Il y a aujourd’hui trois semaines que je ne t’ai vue et que je suis dans ce lieu de plaisance, loin de toi, loin de mes foyers, de mes amis ; je suis aussi fatigué de corps, que d’esprit. Une longue promenade est la cause de ma fatigue physique ; mais quant à la fatigue morale, ce n’est pas une bonne nuit qui me reposera. Il me faudrait être avec toi, et tout le reste ne serait rien. Tu me compares à une rose, ma bonne mère, je t’assure que depuis six mois je suis bien rembruni, et d’idées et de teint. Avec une légère nuance de plus je pourrais le disputer à Othello. Il faut se prendre de cela au blond Phœbus. Quant aux idées, dans ma situation on ne voit plus les objets lilas et aurore… Je ne crois pas que la grêle, la neige, le tonnerre qui tomberont à Nohant doivent nous inquiéter beaucoup, car pour les revenus de cette terre, ils ne nous appartiennent pas pour le moment.
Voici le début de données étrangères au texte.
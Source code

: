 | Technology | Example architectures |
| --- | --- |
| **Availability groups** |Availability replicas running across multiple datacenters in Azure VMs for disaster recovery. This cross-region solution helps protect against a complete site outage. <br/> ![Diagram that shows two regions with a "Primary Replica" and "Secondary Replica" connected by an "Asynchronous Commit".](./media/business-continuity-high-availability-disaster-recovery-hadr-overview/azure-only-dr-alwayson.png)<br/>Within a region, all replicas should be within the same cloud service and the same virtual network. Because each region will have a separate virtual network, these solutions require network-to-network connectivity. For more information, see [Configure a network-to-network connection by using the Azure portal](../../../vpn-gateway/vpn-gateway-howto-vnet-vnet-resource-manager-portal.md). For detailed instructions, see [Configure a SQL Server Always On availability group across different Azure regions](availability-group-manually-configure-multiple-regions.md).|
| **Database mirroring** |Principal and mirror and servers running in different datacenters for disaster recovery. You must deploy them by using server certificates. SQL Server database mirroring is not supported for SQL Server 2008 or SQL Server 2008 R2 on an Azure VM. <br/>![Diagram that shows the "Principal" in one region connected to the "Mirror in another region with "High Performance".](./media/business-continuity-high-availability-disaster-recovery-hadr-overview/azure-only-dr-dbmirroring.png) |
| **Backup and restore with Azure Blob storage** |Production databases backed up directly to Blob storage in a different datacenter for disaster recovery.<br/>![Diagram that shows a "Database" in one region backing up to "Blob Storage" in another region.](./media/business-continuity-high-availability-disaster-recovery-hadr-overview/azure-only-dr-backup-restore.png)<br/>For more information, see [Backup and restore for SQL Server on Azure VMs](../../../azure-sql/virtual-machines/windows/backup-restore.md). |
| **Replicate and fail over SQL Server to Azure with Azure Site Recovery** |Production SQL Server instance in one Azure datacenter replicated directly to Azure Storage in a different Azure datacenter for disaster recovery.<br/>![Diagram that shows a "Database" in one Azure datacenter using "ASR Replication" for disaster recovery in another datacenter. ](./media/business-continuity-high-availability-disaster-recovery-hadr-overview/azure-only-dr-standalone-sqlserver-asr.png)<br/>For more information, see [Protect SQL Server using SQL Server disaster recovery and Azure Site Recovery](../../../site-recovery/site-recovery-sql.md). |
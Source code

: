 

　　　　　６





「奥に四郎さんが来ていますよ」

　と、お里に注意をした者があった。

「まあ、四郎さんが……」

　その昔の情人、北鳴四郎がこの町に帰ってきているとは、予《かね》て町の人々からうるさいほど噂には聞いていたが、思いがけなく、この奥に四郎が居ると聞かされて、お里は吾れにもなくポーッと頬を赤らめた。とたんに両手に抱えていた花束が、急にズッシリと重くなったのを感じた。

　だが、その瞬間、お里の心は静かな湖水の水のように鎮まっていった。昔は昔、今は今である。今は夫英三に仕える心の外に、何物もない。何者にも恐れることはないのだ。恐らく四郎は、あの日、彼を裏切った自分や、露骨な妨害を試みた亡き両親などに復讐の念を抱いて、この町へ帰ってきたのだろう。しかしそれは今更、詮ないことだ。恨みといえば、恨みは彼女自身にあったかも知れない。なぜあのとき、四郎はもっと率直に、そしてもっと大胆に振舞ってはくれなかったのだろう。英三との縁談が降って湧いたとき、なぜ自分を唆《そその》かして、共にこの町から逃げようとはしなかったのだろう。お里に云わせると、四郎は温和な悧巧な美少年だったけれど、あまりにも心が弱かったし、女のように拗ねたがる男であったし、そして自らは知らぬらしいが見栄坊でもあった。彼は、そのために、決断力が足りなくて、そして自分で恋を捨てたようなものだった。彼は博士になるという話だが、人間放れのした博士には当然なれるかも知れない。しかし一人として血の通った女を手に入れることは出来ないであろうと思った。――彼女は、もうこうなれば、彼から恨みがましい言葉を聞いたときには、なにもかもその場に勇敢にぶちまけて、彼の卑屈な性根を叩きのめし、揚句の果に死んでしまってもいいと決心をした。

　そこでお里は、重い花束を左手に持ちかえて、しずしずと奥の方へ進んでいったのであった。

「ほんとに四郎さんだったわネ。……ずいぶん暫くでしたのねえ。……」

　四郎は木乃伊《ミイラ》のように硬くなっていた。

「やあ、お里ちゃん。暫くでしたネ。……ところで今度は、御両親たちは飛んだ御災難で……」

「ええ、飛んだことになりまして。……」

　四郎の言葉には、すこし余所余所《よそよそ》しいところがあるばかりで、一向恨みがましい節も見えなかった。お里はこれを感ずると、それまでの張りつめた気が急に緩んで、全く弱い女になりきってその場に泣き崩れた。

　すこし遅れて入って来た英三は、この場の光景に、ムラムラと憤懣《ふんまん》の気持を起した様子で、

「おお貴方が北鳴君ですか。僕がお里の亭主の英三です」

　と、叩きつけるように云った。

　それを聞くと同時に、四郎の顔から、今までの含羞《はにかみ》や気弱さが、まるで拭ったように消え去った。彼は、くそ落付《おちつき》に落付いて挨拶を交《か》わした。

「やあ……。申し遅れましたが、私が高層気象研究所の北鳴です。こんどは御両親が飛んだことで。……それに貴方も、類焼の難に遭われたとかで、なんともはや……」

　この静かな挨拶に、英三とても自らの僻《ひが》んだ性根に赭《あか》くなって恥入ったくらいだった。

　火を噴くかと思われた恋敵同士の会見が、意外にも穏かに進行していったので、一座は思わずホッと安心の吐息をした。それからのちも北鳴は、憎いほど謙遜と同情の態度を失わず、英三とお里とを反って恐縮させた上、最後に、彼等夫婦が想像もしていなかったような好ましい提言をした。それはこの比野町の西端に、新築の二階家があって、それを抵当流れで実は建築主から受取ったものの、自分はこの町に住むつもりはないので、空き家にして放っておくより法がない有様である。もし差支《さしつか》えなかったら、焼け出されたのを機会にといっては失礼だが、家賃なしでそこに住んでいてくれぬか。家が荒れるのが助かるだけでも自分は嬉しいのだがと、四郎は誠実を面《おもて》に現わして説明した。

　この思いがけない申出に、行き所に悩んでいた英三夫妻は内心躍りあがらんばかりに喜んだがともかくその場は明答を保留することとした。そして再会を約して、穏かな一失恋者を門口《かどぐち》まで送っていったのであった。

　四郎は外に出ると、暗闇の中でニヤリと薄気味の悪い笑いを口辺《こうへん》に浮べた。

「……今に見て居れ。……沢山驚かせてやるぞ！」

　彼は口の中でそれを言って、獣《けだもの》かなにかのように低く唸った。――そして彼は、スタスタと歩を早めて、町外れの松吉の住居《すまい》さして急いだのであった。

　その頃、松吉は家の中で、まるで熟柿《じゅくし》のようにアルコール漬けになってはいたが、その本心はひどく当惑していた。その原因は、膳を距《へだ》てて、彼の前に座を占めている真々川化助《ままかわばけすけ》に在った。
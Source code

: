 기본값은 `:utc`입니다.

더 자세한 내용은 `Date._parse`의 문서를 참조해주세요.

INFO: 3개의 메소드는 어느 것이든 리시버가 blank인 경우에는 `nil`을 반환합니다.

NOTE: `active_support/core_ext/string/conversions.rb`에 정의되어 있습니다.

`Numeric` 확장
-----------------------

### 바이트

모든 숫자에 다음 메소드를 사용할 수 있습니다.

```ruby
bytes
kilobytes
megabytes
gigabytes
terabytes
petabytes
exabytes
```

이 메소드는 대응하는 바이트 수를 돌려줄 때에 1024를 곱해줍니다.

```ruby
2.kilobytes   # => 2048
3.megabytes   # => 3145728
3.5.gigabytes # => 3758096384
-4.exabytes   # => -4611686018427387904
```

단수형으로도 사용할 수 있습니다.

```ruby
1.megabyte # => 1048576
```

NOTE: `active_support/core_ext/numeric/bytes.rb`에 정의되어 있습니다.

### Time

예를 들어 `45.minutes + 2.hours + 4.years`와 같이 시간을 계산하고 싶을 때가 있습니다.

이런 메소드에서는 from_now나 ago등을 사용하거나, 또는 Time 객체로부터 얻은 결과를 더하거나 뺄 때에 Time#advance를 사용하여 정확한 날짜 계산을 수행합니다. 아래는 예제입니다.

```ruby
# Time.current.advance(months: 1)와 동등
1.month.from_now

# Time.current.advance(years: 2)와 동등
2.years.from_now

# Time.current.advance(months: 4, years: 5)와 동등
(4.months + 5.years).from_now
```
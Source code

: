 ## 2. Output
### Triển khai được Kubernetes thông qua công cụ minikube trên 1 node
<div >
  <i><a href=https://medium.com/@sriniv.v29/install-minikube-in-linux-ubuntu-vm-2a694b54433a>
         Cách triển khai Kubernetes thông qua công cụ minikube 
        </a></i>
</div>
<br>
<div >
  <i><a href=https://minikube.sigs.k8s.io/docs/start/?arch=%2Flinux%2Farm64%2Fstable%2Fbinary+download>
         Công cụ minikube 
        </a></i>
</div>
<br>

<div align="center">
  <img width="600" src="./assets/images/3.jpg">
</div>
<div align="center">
Qu’on est heureux d’être à l’hôpital ! on n’y a point l’inquiétude de la conservation de ses biens ! Et que cette inquiétude est peu de chose en comparaison de la privation que j’éprouve maintenant ! Je dis :

    De tous les biens que vous m’avez ravis,
    Grands dieux ! je ne réclame qu’elle.

C’est là mon refrain. Qu’on me rende ma mère, je ne demande plus rien.

Adieu, toujours adieu ! Quand donc nous dirons-nous aussi souvent bonjour ?

Maurice.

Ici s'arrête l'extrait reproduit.